После создания Консульства генерал Бонапарт образовал многочисленную гвардию. Пехоту он поставил под командование генерала Лан-на. Этот генерал был одним из самых достойных военных, но абсолютно не разбирался в хозяйственно-административных вопросах. Вместо того чтобы соблюдать установленные тарифы на покупку простынь, тканей и других предметов, он всегда находил все это недостаточно красивым, и, таким образом, его служащие, ответственные за одежду и обмундирование гвардии, были в восторге от того, что могли полюбовно разговаривать с поставщиками, получать от них взятки, считая, что эти заниженные цены покроются знаменитым именем генерала Ланна, друга первого консула. Действуя таким образом, они создали для гвардии необычайно шикарную униформу. Но когда пришло время платить по счетам, оказалось, что требуемые суммы превосходят отпущенный министерством бюджет на 300 тысяч франков.

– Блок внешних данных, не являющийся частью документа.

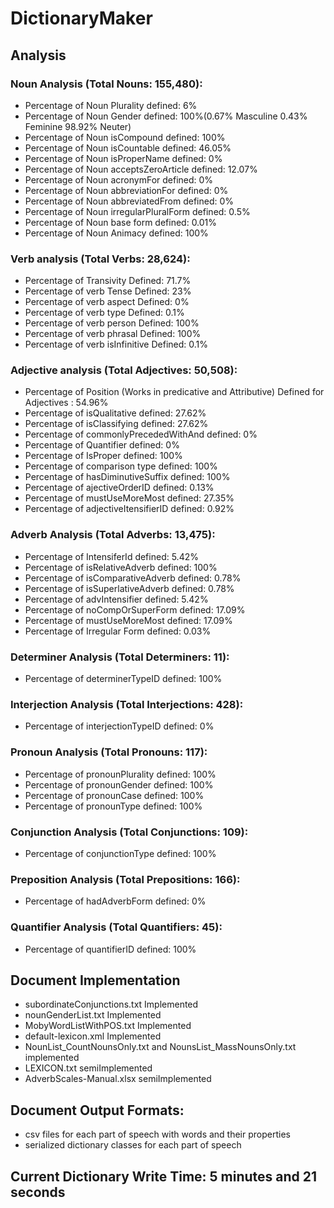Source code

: # DictionaryMaker
## Analysis
### Noun Analysis (Total Nouns: 155,480):
- Percentage of Noun Plurality defined: 6%
- Percentage of Noun Gender defined: 100%(0.67% Masculine 0.43% Feminine 98.92% Neuter)
- Percentage of Noun isCompound defined: 100%
- Percentage of Noun isCountable defined: 46.05%
- Percentage of Noun isProperName defined: 0%
- Percentage of Noun acceptsZeroArticle defined: 12.07%
- Percentage of Noun acronymFor defined: 0%
- Percentage of Noun abbreviationFor defined: 0%
- Percentage of Noun abbreviatedFrom defined: 0%
- Percentage of Noun irregularPluralForm defined: 0.5%
- Percentage of Noun base form defined: 0.01%
- Percentage of Noun Animacy defined: 100%
### Verb analysis (Total Verbs: 28,624):
- Percentage of Transivity Defined: 71.7%
- Percentage of verb Tense Defined: 23%
- Percentage of verb aspect Defined: 0%
- Percentage of verb type Defined: 0.1%
- Percentage of verb person Defined: 100%
- Percentage of verb phrasal Defined: 100%
- Percentage of verb isInfinitive Defined: 0.1%
### Adjective analysis (Total Adjectives: 50,508):
- Percentage of Position (Works in predicative and Attributive) Defined for Adjectives : 54.96%
- Percentage of isQualitative defined: 27.62%
- Percentage of isClassifying defined: 27.62%
- Percentage of commonlyPrecededWithAnd defined: 0%
- Percentage of Quantifier defined: 0%
- Percentage of IsProper defined: 100%
- Percentage of comparison type defined: 100%
- Percentage of hasDiminutiveSuffix defined: 100%
- Percentage of ajectiveOrderID defined: 0.13%
- Percentage of mustUseMoreMost defined: 27.35%
- Percentage of adjectiveItensifierID defined: 0.92%
### Adverb Analysis (Total Adverbs: 13,475): 
- Percentage of IntensiferId defined: 5.42%
- Percentage of isRelativeAdverb defined: 100%
- Percentage of isComparativeAdverb defined: 0.78%
- Percentage of isSuperlativeAdverb defined: 0.78%
- Percentage of advIntensifier defined: 5.42%
- Percentage of noCompOrSuperForm defined: 17.09%
- Percentage of mustUseMoreMost defined: 17.09%
- Percentage of Irregular Form defined: 0.03%
### Determiner Analysis (Total Determiners: 11): 
- Percentage of determinerTypeID defined: 100%
### Interjection Analysis (Total Interjections: 428): 
- Percentage of interjectionTypeID defined: 0%
### Pronoun Analysis (Total Pronouns: 117): 
- Percentage of pronounPlurality defined: 100%
- Percentage of pronounGender defined: 100%
- Percentage of pronounCase defined: 100%
- Percentage of pronounType defined: 100%
### Conjunction Analysis (Total Conjunctions: 109): 
- Percentage of conjunctionType defined: 100%
### Preposition Analysis (Total Prepositions: 166): 
- Percentage of hadAdverbForm defined: 0%
### Quantifier Analysis (Total Quantifiers: 45): 
- Percentage of quantifierID defined: 100%
## Document Implementation
- subordinateConjunctions.txt Implemented
- nounGenderList.txt Implemented 
- MobyWordListWithPOS.txt Implemented
- default-lexicon.xml Implemented
- NounList_CountNounsOnly.txt and NounsList_MassNounsOnly.txt implemented
- LEXICON.txt semiImplemented
- AdverbScales-Manual.xlsx semiImplemented
## Document Output Formats:
- csv files for each part of speech with words and their properties
- serialized dictionary classes for each part of speech
## Current Dictionary Write Time: 5 minutes and 21 seconds
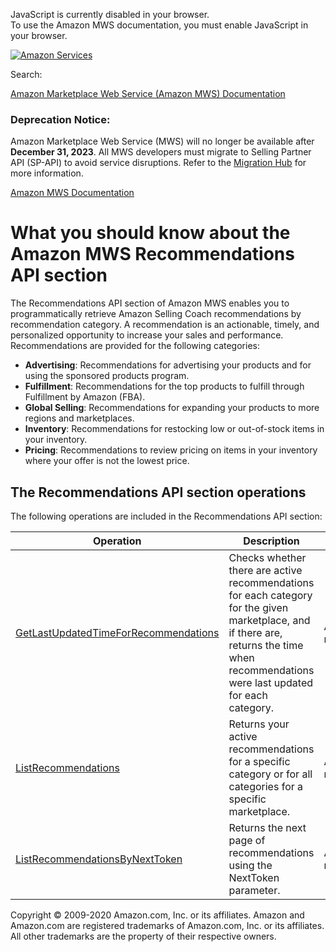 <div id="MWSDX_noscript">

JavaScript is currently disabled in your browser.  
To use the Amazon MWS documentation, you must enable JavaScript in your
browser.

</div>

<div id="MWSDX_divtop">

[![Amazon
Services](https://images-na.ssl-images-amazon.com/images/G/08/mwsportal/fr_FR/amazonservices.gif "Amazon Services")](http://services.amazon.fr)

<div id="MWSDX_search">

<span id="MWSDX_searchlbl">Search:</span>

</div>

  
<span id="MWSDX_titlebar">[Amazon Marketplace Web Service (Amazon MWS)
Documentation](https://developer.amazonservices.fr/gp/mws/docs.html)</span>
<span id="MWSDX_dep_notice"></span>

### Deprecation Notice:

Amazon Marketplace Web Service (MWS) will no longer be available after
**December 31, 2023**. All MWS developers must migrate to Selling
Partner API (SP-API) to avoid service disruptions. Refer to the
[Migration
Hub](https://developer-docs.amazon.com/sp-api/page/migration-hub) for
more information.

</div>

<div id="MWSDX_divbottom">

<div id="MWSDX_divleft">

<div id="MWSDX_toc">

</div>

</div>

<div id="MWSDX_divright">

<div id="MWSDX_content">

<span id="MWSDX_breadcrumbs">[Amazon MWS
Documentation](https://developer.amazonservices.fr/gp/mws/docs.html)</span>

<div id="Recommendations_Overview" class="nested0">

# What you should know about the Amazon MWS Recommendations API section

<div class="body">

The <span class="ph">Recommendations API section</span> of <span
class="ph">Amazon MWS</span> enables you to programmatically retrieve
Amazon Selling Coach recommendations by recommendation category. A
recommendation is an actionable, timely, and personalized opportunity to
increase your sales and performance. Recommendations are provided for
the following categories:

-   **Advertising**: Recommendations for advertising your products and
    for using the sponsored products program.
-   **Fulfillment**: Recommendations for the top products to fulfill
    through Fulfillment by Amazon (FBA).
-   **Global Selling**: Recommendations for expanding your products to
    more regions and marketplaces.
-   **Inventory**: Recommendations for restocking low or out-of-stock
    items in your inventory.
-   **Pricing**: Recommendations to review pricing on items in your
    inventory where your offer is not the lowest price.

<div id="Recommendations_Overview__RecommendationsOperations"
class="section">

## The <span class="ph">Recommendations API section</span> operations

The following operations are included in the <span
class="ph">Recommendations API section</span>:

<div class="tablenoborder">

| Operation                                                                                                                                                                                                                                                                                                                   | Description                                                                                                                                                                                                       | Availability                              |
|-----------------------------------------------------------------------------------------------------------------------------------------------------------------------------------------------------------------------------------------------------------------------------------------------------------------------------|-------------------------------------------------------------------------------------------------------------------------------------------------------------------------------------------------------------------|-------------------------------------------|
| <a href="Recommendations_GetLastUpdatedTimeForRecommendations.md" class="xref" title="Checks whether there are active recommendations for each category for the given marketplace, and if there are, returns the time when recommendations were last updated for each category.">GetLastUpdatedTimeForRecommendations</a> | <span class="ph">Checks whether there are active recommendations for each category for the given marketplace, and if there are, returns the time when recommendations were last updated for each category.</span> | <span class="ph">All marketplaces.</span> |
| <a href="Recommendations_ListRecommendations.md" class="xref" title="Returns your active recommendations for a specific category or for all categories for a specific marketplace.">ListRecommendations</a>                                                                                                               | <span class="ph">Returns your active recommendations for a specific category or for all categories for a specific marketplace.</span>                                                                             | <span class="ph">All marketplaces.</span> |
| <a href="Recommendations_ListRecommendationsByNextToken.md" class="xref" title="Returns the next page of recommendations using the NextToken parameter.">ListRecommendationsByNextToken</a>                                                                                                                               | <span class="ph">Returns the next page of recommendations using the <span class="keyword parmname">NextToken</span> parameter.</span>                                                                             | <span class="ph">All marketplaces.</span> |

</div>

</div>

</div>

</div>

<div id="MWSDX_footer">

Copyright © 2009-2020 Amazon.com, Inc. or its affiliates. Amazon and
Amazon.com are registered trademarks of Amazon.com, Inc. or its
affiliates. All other trademarks are the property of their respective
owners.

</div>

</div>

</div>

<div style="clear: both;">

</div>

</div>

Первый консул принял решение упорядочить финансовые дела и принудить командиров частей не превосходить отпущенные им кредиты. Он пожелал дать им наглядный пример. И хотя он испытывал большую симпатию к генералу Ланну и был абсолютно убежден, что ни один сантим не оказался в кармане этого достойного генерала, он объявил его ответственным за растрату 300 тысяч франков и дал ему восемь дней, чтобы внести эту сумму в кассу гвардии. В противном случае он грозился представить его военному суду. Это суровое решение произвело колоссальный эффект и положило конец всем растратам, которые свершались вокруг.
Генерал же Ланн, хотя и был недавно женат на дочери сенатора Гёэ-нёка, оказался не способен заплатить этот долг. Тогда Ожеро, узнавший о тяжелом положении своего друга, побежал к нотариусу, взял 300 тысяч франков и поручил своему секретарю внести их от имени генерала Ланна в кассу гвардии. Узнав об этом поступке, первый консул был бесконечно благодарен генералу Ожеро за то, что он помог Ланну расплатиться с этим долгом и оправдаться перед ним, за что он предложил Ожеро посольство в Лиссабоне, что было очень хорошо оплачиваемой должностью.